It’s Official: Boring Cities Are Bad for Your Health

A significant proportion of people today live in towns and cities that grew up around trade, industry, and cars. Think of the docks of Liverpool, the factories of Osaka, the automobile obsession of New York’s Robert Moses, or the low-density sprawl of modern Riyadh. Few of these places were created with human health in mind. Meanwhile, as humanity has shifted its center of gravity to cities, there’s been an alarming rise in illnesses such as depression, cancer, and diabetes.

This mismatch between humans and our habitat shouldn’t come as a surprise. From the second half of the 20th century, pioneering thinkers such as American author and activist Jane Jacobs and Danish architect Jan Gehl began highlighting the inhuman way our cities were being shaped, with boring constructions, barren spaces and brutal expressways.

Their work was widely read by the construction industry yet simultaneously marginalized. It was an inconvenient truth that seemed to contradict mainstream architectural thinking, with its austere and frequently unfriendly aesthetic style. The challenge was that, even though Jacobs and Gehl were highlighting very real problems experienced by specific communities, in the absence of hard evidence, they could only rely on isolated case studies and their own rhetoric to make a point. But the recent availability of sophisticated new brain-mapping and behavioral study techniques, such as using wearable devices that measure our body’s response to our surroundings, means it is getting much harder for the construction industry echo chamber to keep ignoring the responses of millions of people to the places it has created.

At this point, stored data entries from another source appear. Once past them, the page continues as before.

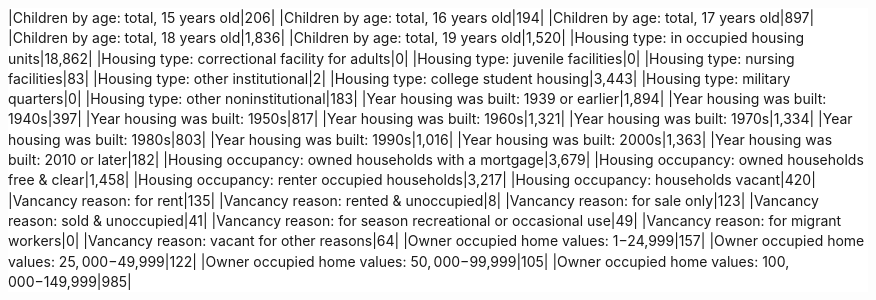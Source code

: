 |Children by age: total, 15 years old|206|
|Children by age: total, 16 years old|194|
|Children by age: total, 17 years old|897|
|Children by age: total, 18 years old|1,836|
|Children by age: total, 19 years old|1,520|
|Housing type: in occupied housing units|18,862|
|Housing type: correctional facility for adults|0|
|Housing type: juvenile facilities|0|
|Housing type: nursing facilities|83|
|Housing type: other institutional|2|
|Housing type: college student housing|3,443|
|Housing type: military quarters|0|
|Housing type: other noninstitutional|183|
|Year housing was built: 1939 or earlier|1,894|
|Year housing was built: 1940s|397|
|Year housing was built: 1950s|817|
|Year housing was built: 1960s|1,321|
|Year housing was built: 1970s|1,334|
|Year housing was built: 1980s|803|
|Year housing was built: 1990s|1,016|
|Year housing was built: 2000s|1,363|
|Year housing was built: 2010 or later|182|
|Housing occupancy: owned households with a mortgage|3,679|
|Housing occupancy: owned households free & clear|1,458|
|Housing occupancy: renter occupied households|3,217|
|Housing occupancy: households vacant|420|
|Vancancy reason: for rent|135|
|Vancancy reason: rented & unoccupied|8|
|Vancancy reason: for sale only|123|
|Vancancy reason: sold & unoccupied|41|
|Vancancy reason: for season recreational or occasional use|49|
|Vancancy reason: for migrant workers|0|
|Vancancy reason: vacant for other reasons|64|
|Owner occupied home values: $1-$24,999|157|
|Owner occupied home values: $25,000-$49,999|122|
|Owner occupied home values: $50,000-$99,999|105|
|Owner occupied home values: $100,000-$149,999|985|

Once restricted to the lab, these neuroscientific and “neuroarchitectural” research methods have taken to the streets. Colin Ellard’s Urban Realities Laboratory at the University of Waterloo in Canada has led pioneering studies into the area. The EU-funded eMOTIONAL Cities project is now running in Lisbon, London, Copenhagen, and Michigan. Frank Suurenbroek and Gideon Spanjar of Sensing Streetscapes have carried out trials in Amsterdam, and the Human Architecture and Planning Institute has followed suit in New York and Washington, DC.

Just this year, the Humanize Campaign has struck up a partnership with Ellard to run a new international study investigating people’s psychological responses to different building facades. This has been commissioned alongside a study from Cleo Valentine at the University of Cambridge, which is examining whether certain building facades can lead to neuroinflammation—drawing a direct link between the look of a building and a testable health outcome.

Their findings are already informing the work of my studio and many others, such as the Danish practice NORD Architects, which drew on the latest research surrounding cognitive decline as they designed their Alzheimer’s Village in Dax, France. This is a large-scale care home that mimics the layout of a “bastide”-style medieval fortified town. The idea is to create a comfortingly familiar design for many of the residents whose way-finding abilities have weakened with age.

Though these may appear to be isolated cases, there are encouraging signs that the construction and building design industries—once so peculiarly resistant to research—are beginning to change. Generative AI has already altered the way architecture works. Once a novelty, it is now an essential tool. If we plugged neuro-architectural findings into these AI models, the shift could be even more dramatic.

Meanwhile, progressive city leaders are beginning to link the obsession with economic growth to human well-being. In the UK, Rokhsana Fiaz, the mayor of Newham in East London, has made happiness and health one of the key performance indicators for her economic strategy. And now that we can measure health in more sophisticated ways, I’m convinced more will follow. People will realize the direct contribution of building facades to public health and human prosperity and start to spread the word.

Very soon, I believe, property developers may have to treat neuroscientific findings as key information to be weighed up alongside structural-load calculations, energy efficiency, lighting, and acoustics. And the person in the street will welcome this change. Not just because it will improve our health but simply because it will make our world much more joyful and engaging.